65. Nous retrouvons là la définition nietzschéenne de la logique selon laquelle celle-ci n’est autre que le sens de la nécessité. De ce point de vue, à l’instar de l’art du dramaturge, l’art du compositeur est la capacité à amener l’auditeur à une conclusion, à un sentiment, au terme d’un parcours qui paraît ne pas pouvoir être autre.

66. Une telle définition de la logique en musique jette bien entendu un éclairage nouveau sur ce que nous avons appelé l’exigence nietzschéenne de sobriété et de concision. Si celle-ci est, comme nous l’avons souligné, gage d’efficacité, c’est aussi et surtout parce qu’elle a pour principal mérite de ne pas brouiller le discours de la logique à l’œuvre dans la partition mais au contraire de le servir, soutenue en cela par les règles de la musique elles-mêmes. À l’inverse de la musique allemande, véritable « vacarme artificiel » fruit du mépris de la loi et de la simplicité (FW-103), la musique du Sud, celle de Bizet par exemple, respecte les règles strictes de la composition et s’interdit toutes formes d’arbitraire. En musique comme en littérature, concision et logique sont, aux yeux de Nietzsche, indissociables l’une de l’autre et pour tout dire consubstantielles.

67. Au cœur de la philosophie esthétique de Nietzsche, on trouve donc cette dualité essentielle qui voit s’opposer le règne de l’arbitraire et de la confusion, incarné par la musique du Nord, à celui de la nécessité qui, respectant la logique (ayant pour attribut naturel la simplicité et s’appuyant sur les règles de la composition), est révélatrice du Sud de la musique.
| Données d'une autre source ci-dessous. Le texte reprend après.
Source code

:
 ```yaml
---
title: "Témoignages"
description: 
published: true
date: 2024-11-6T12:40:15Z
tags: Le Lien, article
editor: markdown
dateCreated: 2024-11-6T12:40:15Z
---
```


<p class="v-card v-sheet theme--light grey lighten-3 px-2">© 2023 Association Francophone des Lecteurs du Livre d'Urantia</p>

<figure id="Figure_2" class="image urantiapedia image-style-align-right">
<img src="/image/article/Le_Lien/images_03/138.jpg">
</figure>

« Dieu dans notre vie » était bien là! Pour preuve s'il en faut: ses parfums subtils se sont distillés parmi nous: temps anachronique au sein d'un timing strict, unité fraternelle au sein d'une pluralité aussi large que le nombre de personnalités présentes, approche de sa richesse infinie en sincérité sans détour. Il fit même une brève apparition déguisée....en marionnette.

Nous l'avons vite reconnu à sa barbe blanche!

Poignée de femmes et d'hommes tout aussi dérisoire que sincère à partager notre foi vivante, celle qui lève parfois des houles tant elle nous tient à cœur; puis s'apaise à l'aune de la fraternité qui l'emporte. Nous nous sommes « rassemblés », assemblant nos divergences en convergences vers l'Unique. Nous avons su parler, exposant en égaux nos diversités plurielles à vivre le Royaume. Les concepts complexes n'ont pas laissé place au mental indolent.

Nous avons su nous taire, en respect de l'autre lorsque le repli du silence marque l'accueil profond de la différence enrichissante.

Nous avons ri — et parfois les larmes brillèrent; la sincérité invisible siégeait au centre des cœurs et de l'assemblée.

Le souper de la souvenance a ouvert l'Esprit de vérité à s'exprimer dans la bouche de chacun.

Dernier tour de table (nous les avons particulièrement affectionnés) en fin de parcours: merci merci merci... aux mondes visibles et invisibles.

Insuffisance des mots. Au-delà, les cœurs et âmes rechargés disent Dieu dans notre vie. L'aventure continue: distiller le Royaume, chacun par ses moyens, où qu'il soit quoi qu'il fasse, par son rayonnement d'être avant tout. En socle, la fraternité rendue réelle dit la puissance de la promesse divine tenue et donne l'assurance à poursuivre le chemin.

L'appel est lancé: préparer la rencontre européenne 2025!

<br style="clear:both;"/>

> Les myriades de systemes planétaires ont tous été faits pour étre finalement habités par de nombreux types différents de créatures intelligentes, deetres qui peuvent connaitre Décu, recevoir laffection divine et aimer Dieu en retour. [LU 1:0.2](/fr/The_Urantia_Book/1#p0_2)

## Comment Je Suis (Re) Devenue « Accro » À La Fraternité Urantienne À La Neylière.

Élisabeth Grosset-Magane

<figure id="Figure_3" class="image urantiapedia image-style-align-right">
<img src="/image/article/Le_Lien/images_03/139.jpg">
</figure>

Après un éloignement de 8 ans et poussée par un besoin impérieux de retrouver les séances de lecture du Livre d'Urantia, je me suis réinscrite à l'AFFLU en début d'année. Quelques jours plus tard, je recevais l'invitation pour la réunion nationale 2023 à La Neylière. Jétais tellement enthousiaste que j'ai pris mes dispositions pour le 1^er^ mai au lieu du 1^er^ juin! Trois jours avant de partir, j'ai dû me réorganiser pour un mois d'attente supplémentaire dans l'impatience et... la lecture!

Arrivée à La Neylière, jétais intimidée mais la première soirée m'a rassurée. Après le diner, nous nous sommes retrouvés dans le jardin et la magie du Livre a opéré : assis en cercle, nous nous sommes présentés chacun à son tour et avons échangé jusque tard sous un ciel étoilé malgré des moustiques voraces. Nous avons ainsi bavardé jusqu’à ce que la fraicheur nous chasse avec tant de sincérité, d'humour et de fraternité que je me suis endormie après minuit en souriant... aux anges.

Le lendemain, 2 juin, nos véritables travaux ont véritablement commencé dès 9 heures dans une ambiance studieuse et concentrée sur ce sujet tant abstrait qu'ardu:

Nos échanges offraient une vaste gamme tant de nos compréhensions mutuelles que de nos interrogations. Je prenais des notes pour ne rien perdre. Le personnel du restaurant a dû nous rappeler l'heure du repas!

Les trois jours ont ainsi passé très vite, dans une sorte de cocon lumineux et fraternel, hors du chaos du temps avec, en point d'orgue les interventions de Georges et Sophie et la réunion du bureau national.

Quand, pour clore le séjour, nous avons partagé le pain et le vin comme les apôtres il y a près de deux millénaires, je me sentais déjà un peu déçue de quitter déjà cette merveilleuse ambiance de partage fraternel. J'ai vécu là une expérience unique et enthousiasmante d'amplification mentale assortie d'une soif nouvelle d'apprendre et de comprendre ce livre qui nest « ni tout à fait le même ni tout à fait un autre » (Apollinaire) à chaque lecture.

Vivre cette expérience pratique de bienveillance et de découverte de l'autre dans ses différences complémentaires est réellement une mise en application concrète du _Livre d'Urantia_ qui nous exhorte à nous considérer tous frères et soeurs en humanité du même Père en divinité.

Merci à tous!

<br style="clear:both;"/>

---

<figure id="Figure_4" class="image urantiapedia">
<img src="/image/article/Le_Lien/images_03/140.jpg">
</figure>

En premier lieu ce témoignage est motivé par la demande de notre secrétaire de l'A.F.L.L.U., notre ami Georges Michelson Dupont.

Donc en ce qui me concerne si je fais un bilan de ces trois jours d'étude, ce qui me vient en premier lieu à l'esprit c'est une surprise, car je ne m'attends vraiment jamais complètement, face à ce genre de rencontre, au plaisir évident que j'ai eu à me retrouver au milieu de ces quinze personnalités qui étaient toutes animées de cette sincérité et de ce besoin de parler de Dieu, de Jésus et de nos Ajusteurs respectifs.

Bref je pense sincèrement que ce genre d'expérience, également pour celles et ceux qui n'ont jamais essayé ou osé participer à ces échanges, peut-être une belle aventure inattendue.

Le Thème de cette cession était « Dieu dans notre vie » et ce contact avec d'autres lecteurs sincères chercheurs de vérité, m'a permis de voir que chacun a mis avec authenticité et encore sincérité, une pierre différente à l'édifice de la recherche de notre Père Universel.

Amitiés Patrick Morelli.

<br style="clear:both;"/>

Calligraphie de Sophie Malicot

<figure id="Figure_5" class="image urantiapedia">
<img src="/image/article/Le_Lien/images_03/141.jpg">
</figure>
2.3. La musique comme moyen et comme but

68. Cette précision, cette concision et cette logique qui s’expriment dans la musique du Sud, tout comme les moyens dont use le compositeur pour parvenir à cette forme d’expression de la nécessité, telles sont les caractéristiques rassemblées par Nietzsche sous l’expression synthétique de « hautes lois du style[40] ».

69. En outre, le respect de ces lois, qualifiées de « principes les plus rigoureux[41] », est, à ses yeux, expression du « goût classique[42] », goût dont il crédite aussi bien Bizet qu’Offenbach dont il vante précisément la « logique absolue[43] » qui sous-tend des œuvres telles que La PéricholeLa grande Duchesse de Gérolstein ou encore La fille du Tambour-Major [44].

70. Plus fondamentalement, cette question du style tient une place centrale dans la philosophie de Nietzsche. Le style y est en effet constamment désigné comme n’étant autre chose que la capacité à donner forme au monde et à soi-même. Il est la « force organisatrice » (VM-117) seule capable de donner sens à l’existence qui en est originellement dépourvue. Dans cette optique, le rôle de la musique est un rôle d’affirmation et de transfiguration du monde (EH-WA-1).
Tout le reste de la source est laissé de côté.